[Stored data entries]
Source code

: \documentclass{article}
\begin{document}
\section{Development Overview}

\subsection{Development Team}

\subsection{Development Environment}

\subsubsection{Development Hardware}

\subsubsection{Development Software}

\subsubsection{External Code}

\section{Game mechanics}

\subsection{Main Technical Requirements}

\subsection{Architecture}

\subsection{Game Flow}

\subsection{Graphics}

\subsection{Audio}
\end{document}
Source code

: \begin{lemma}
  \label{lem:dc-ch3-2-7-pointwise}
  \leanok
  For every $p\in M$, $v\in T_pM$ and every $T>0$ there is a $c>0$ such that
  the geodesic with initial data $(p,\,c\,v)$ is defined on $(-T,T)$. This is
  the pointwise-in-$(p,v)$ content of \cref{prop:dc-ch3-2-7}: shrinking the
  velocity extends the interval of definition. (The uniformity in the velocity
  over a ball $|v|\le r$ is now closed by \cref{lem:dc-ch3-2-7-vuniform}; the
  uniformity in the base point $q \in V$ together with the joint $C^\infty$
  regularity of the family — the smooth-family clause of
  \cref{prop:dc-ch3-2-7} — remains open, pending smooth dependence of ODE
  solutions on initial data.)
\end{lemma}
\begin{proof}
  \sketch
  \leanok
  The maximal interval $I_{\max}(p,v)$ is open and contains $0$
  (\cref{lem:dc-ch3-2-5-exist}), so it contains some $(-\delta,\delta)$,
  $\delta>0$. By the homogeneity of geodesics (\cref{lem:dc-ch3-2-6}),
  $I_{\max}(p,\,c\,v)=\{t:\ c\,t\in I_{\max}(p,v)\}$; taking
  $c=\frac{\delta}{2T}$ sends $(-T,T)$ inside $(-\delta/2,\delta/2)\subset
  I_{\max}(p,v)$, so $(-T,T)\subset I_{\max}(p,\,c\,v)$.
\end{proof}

▶ [WHAT YOU HAVE TO DO] Lines holding the word "cref" in the entries above are the ones to pull out. Copy them all.

▶ [RESPONSE TO THE EXERCISE]
  the pointwise-in-$(p,v)$ content of \cref{prop:dc-ch3-2-7}: shrinking the
  over a ball $|v|\le r$ is now closed by \cref{lem:dc-ch3-2-7-vuniform}; the
  \cref{prop:dc-ch3-2-7} — remains open, pending smooth dependence of ODE
  (\cref{lem:dc-ch3-2-5-exist}), so it contains some $(-\delta,\delta)$,
  $\delta>0$. By the homogeneity of geodesics (\cref{lem:dc-ch3-2-6}),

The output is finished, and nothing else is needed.